**Task statement:**
Report back every line from the entries below in which the word "vspace" occurs.

**Records from a dataset:**
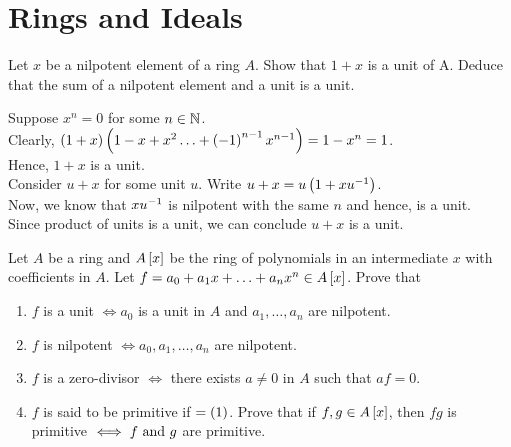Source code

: \chapter{Rings and Ideals} \label{ch:rings-and-ideals}

\begin{exercise}{}{}
	Let \( x \) be a nilpotent element of a ring \( A \).
	Show that \( 1 + x \) is a unit of A\@.
	Deduce that the sum of a nilpotent element and a unit is a unit.
\end{exercise}

Suppose \( x^n = 0 \) for some \( n \in \NN \). \\
Clearly, \( \left( 1 + x \right)\left( 1 - x + x^2 \ldots + \left( -1 \right)^{n-1} x^{n-1} \right)
= 1 - x^n = 1 \). \\
Hence, \( 1 + x \) is a unit. \\
Consider \( u + x \) for some unit \( u \).
Write \( u + x = u \left( 1 + xu^{-1} \right) \). \\
Now, we know that \( xu^{-1} \) is nilpotent with the same \( n \)
and hence,  is a unit. \\
Since product of units is a unit, we can conclude \( u + x \)
is a unit.



\begin{exercise}{}{}
	Let \( A \) be a ring and \( A\left[ x \right] \) be the ring of
	polynomials in an intermediate \( x \) with coefficients in \( A \).
	Let \( f = a_0 + a_1 x + \ldots + a_n x^n \in A\left[ x \right] \).
	Prove that
	\begin{enumerate}
		\item \( f \) is a unit \( \iff a_0 \) is a unit in \( A \) and
			\( a_1, \ldots, a_n \) are nilpotent.
		\item \( f \) is nilpotent \( \iff a_0, a_1, \ldots, a_n \)
			are nilpotent.
		\item \( f \) is a zero-divisor \( \iff \) there exists \( a \neq 0 \)
			 in \( A \) such that \( af = 0 \).
		\item \( f \) is said to be primitive if 
			\( = \left( 1 \right) \).
			Prove that if \( f, g \in A\left[ x \right] \), then
			\( fg \) is primitive \( \iff f \text{ and } g \) are primitive.
	\end{enumerate}
\end{exercise}

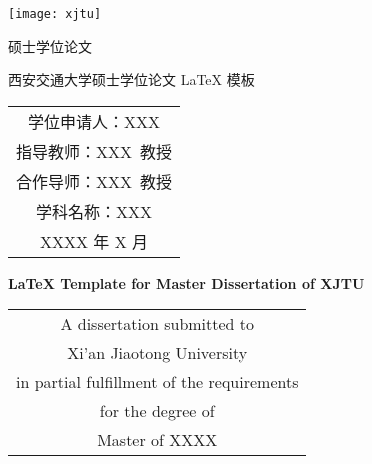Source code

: 
\begin{titlepage}
	\begin{center}
		\begin{figure*}[!ht]\vspace{5em}
			\centering
			\texttt{[image: xjtu]}
		\end{figure*}
		
		\vspace{1.5em}
		\begin{center} { 硕士学位论文} \end{center}
		
		\vspace{8.5em}
		\begin{center} {\sanhao\hei 西安交通大学硕士学位论文 \LaTeX{} 模板}\end{center}
		
		\vspace{15em}
		{\sanhao
			\begin{center} \renewcommand{\arraystretch}{1.5}
				\begin{tabular}{c}
					学位申请人：XXX \\
					指导教师：XXX~教授 \\
					合作导师：XXX~教授 \\
					学科名称：XXX \\
					XXXX 年 X 月 \\
				\end{tabular} \renewcommand{\arraystretch}{1}
			\end{center} 
		}
	\end{center}
	\clearpage{\pagestyle{empty}\cleardoublepage}
	
	\newpage\thispagestyle{empty}
	\begin{center}
		\parbox[t][0.7cm][t]{\textwidth}{}
		
		\begin{center}{\sanhao\bfseries \LaTeX{} Template for Master Dissertation of XJTU}\end{center}
		
		\vspace{4.7cm}
		{\sanhao
			\begin{center} \renewcommand{\arraystretch}{1.4}
				\begin{tabular}{c}
					A dissertation submitted to  \\
					Xi'an Jiaotong University \\
					in partial fulfillment of the requirements \\
					for the degree of \\
					Master of XXXX \\
				\end{tabular} \renewcommand{\arraystretch}{1}
			\end{center} 
		}
		

\end{center}
\end{titlepage}
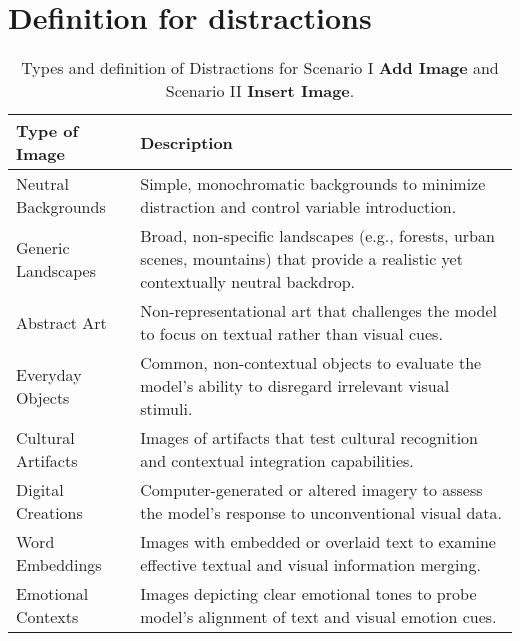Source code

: \section{Definition for distractions}
\label{sec:appendix-definition}

\begin{table*}[H]
\centering
\begin{tabular}{p{3cm}p{9cm}}
\toprule
\textbf{Type of Image} & \textbf{Description} \\
\midrule
Neutral Backgrounds & Simple, monochromatic backgrounds to minimize distraction and control variable introduction. \\
\midrule
Generic Landscapes & Broad, non-specific landscapes (e.g., forests, urban scenes, mountains) that provide a realistic yet contextually neutral backdrop. \\
\midrule
Abstract Art & Non-representational art that challenges the model to focus on textual rather than visual cues. \\
\midrule
Everyday Objects & Common, non-contextual objects to evaluate the model's ability to disregard irrelevant visual stimuli. \\
\midrule
Cultural Artifacts & Images of artifacts that test cultural recognition and contextual integration capabilities. \\
\midrule
Digital Creations & Computer-generated or altered imagery to assess the model's response to unconventional visual data. \\
\midrule
Word Embeddings & Images with embedded or overlaid text to examine effective textual and visual information merging. \\
\midrule
Emotional Contexts & Images depicting clear emotional tones to probe model's alignment of text and visual emotion cues. \\
\bottomrule
\end{tabular}
\caption{Types and definition of Distractions for Scenario I \textbf{Add Image} and Scenario II \textbf{Insert Image}.}
\label{tab:definition add images}
\end{table*}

**Expected answer:**
		\begin{figure*}[!ht]\vspace{5em}
		\vspace{1.5em}
		\vspace{8.5em}
		\vspace{15em}
		\vspace{4.7cm}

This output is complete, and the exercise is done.